Quant au programme, on a raison de s’y intéresser, mais tort d’y croire tout à fait. Je me souviens que le programme commun de la gauche, en 1981, me semblait excellent. Et qu’il fut évident, dès 1983, qu’il avait échoué. Incompétence des experts socialistes et communistes? Peut-être. Naïveté de ma part? Sans doute. Mais c’est aussi qu’aucun programme jamais n’est assuré de réussir. Le réel commande. On n’a une chance de le gouverner, comme disait Bacon, qu’à condition d’abord de lui obéir. Tant mieux pour les hommes d’action. Tant pis pour les rêveurs.

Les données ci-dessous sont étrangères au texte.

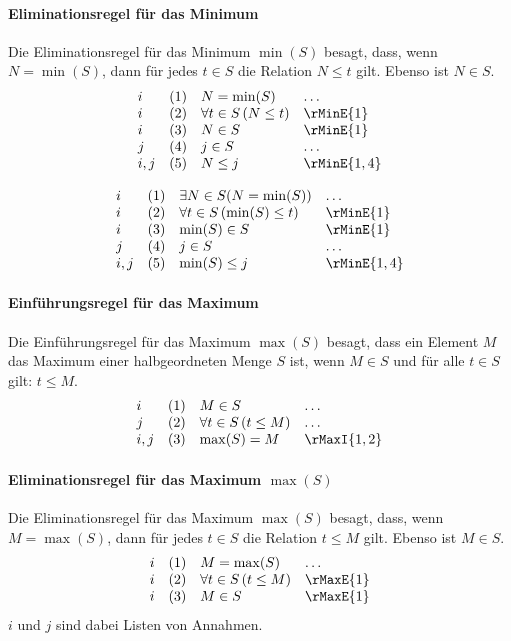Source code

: \documentclass[main.tex]{subfiles}
\begin{document}
\paragraph{Eliminationsregel für das Minimum}
Die Eliminationsregel für das Minimum \(\min(S)\) besagt, dass, wenn \(N = \min(S)\), dann für jedes \(t \in S\) die Relation \(N \leq t\) gilt. Ebenso ist \(N \in S\).
\[
\begin{array}{llll}
    i & (1) & N = \min(S) & \dots \\
    i & (2) & \forall t \in S \, (N \leq t) & \rMinE{1} \\
    i & (3) & N \in S & \rMinE{1}\\
    j & (4) & j \in S & \hdots\\
    i,j & (5) & N\leq j & \rMinE{1,4}\\
\end{array}
\]

\[
\begin{array}{llll}
    i & (1) & \exists N\in S(N = \min(S)) & \dots \\
    i & (2) & \forall t \in S \, (\min(S) \leq t) & \rMinE{1} \\
    i & (3) & \min(S) \in S & \rMinE{1}\\
    j & (4) & j \in S & \hdots\\
    i,j & (5) & \min(S)\leq j & \rMinE{1,4}\\
\end{array}
\]

\paragraph{Einführungsregel für das Maximum}
Die Einführungsregel für das Maximum \(\max(S)\) besagt, dass ein Element \(M\) das Maximum einer halbgeordneten Menge \(S\) ist, wenn \(M \in S\) und für alle \(t \in S\) gilt: \(t \leq M\).
\[
\begin{array}{llll}
    i   & (1) & M \in S & \dots \\
    j   & (2) & \forall t \in S \, (t \leq M) & \dots \\
    i,j & (3) & \max(S) = M & \rMaxI{1,2}
\end{array}
\]

\paragraph{Eliminationsregel für das Maximum \(\max(S)\)}
Die Eliminationsregel für das Maximum \(\max(S)\) besagt, dass, wenn \(M = \max(S)\), dann für jedes \(t \in S\) die Relation \(t \leq M\) gilt. Ebenso ist \(M \in S\).
\[
\begin{array}{llll}
    i & (1) & M = \max(S) & \dots \\
    i & (2) & \forall t \in S \, (t \leq M) & \rMaxE{1} \\
    i & (3) & M \in S & \rMaxE{1}
\end{array}
\]
\(i\) und \(j\) sind dabei Listen von Annahmen.
\end{document}

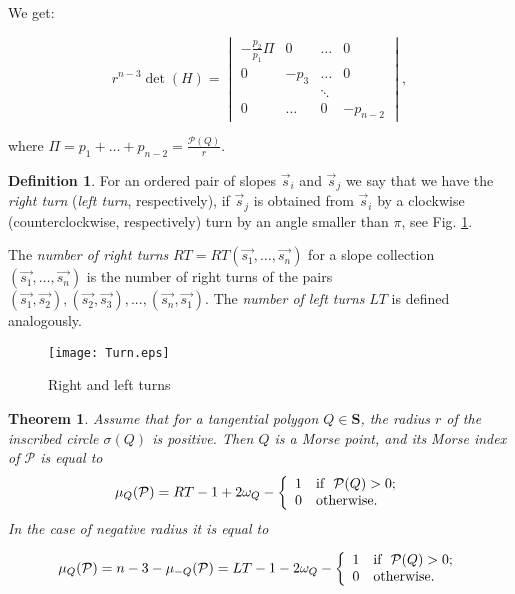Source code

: \documentclass[12pt]{amsart}
\theoremstyle{plain}
\newtheorem{theorem}{Theorem}
\theoremstyle{definition}
\newtheorem{definition}{Definition}
\theoremstyle{remark}
\theoremstyle{plain}
\theoremstyle{definition}
\begin{document}
We get:

\begin{equation}\label{det}
r^{n-3}\det(H)=
\begin{vmatrix}
-\frac{p_2}{p_1}\Pi & 0 & \ldots & 0 \\
0 & -p_3 & \ldots & 0 \\
& & \ddots \\
0 & \ldots & 0 & -p_{n-2}
\end{vmatrix},
\end{equation}

where \(\Pi=p_1+\ldots+p_{n-2}=\frac{\mathcal{P}(Q)}r\).

\begin{definition}
  For an ordered pair of  slopes $\vec{s}_i$ and $\vec{s}_j$ we say that we have the \textit{right turn}  (\textit{left turn}, respectively), if $\vec{s}_j$ is obtained from $\vec{s}_i$  by a clockwise (counterclockwise, respectively)  turn by an angle smaller than $\pi$, see Fig. \ref{FigTurn}.

  The\textit{ number of right turns} \(RT=RT(\vec{s_1},\ldots,\vec{s_n})\) for a slope collection $(\vec{s_1},\ldots,\vec{s_n})$ is
the number of right turns of the pairs $(\vec{s_1},\vec{s_2}),(\vec{s_2},\vec{s_3}),...,(\vec{s_{n}},\vec{s_1}) . $
The\textit{ number of left turns} \(LT\) is defined analogously.
\end{definition}




\begin{figure}[h]
\centering \texttt{[image: Turn.eps]}
\caption{Right and left turns}\label{FigTurn}
\end{figure}


\begin{theorem}\label{ThmMorseTangential}
Assume that for a tangential polygon $Q\in \mathbf{S}$,  the radius \(r\) of the inscribed circle $\sigma(Q)$ is positive.
{Then $Q$ is a Morse point, and its Morse index of $\mathcal{P}$ is equal to}
\begin{equation}\label{index}
\mu_Q(\mathcal{P})= RT-1+2\omega_Q-\left\{
       \begin{array}{ll}
    1    &\hbox{if }\   \mathcal{P}(Q)>0; \\
        0 & \hbox{otherwise}.
       \end{array}
     \right.
\end{equation}
In the case of negative radius it is equal to

\[
\mu_Q(\mathcal{P})=n-3-\mu_{-Q}(\mathcal{P})=LT-1-2\omega_Q-\left\{
       \begin{array}{ll}
    1    &\hbox{if }\   \mathcal{P}(Q)>0; \\
        0 & \hbox{otherwise}.
       \end{array}
     \right.
\]
\end{theorem}
\end{document}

Puis il y a la télévision, cette trompeuse intimité qu’elle semble instaurer et que les réseaux sociaux vont exploiter jusqu’au dégoût. Ce qu’on voit, sur un écran, ce n’est ni un programme ni une pensée: juste un individu, en gros plan. On va donc lui appliquer des critères qui valent pour juger d’un individu, lesquels seront plus souvent moraux ou affectifs que politiques: sympathique ou non, semblant sincère ou pas… Combien d’électeurs, sous la Troisième République, avaient vu Gambetta ou Poincaré? Pas un sur mille, et c’était alors de loin, à l’occasion d’un meeting. Alors qu’à l’inverse chacun de nous peut avoir, sur nos hommes et femmes politiques, comme individus, des idées plus arrêtées que nous n’en avons ordinairement sur leur programme. On juge l’un arrogant, l’autre hypocrite, le troisième trop excité ou trop agressif… J’y vois un piège plus qu’un avantage. Voyez, sur les réseaux sociaux, comme les mauvais affects l’emportent sur les bons sentiments! Mauvais symptôme, pour une démocratie. La morale ne fait pas une politique. La haine, encore moins.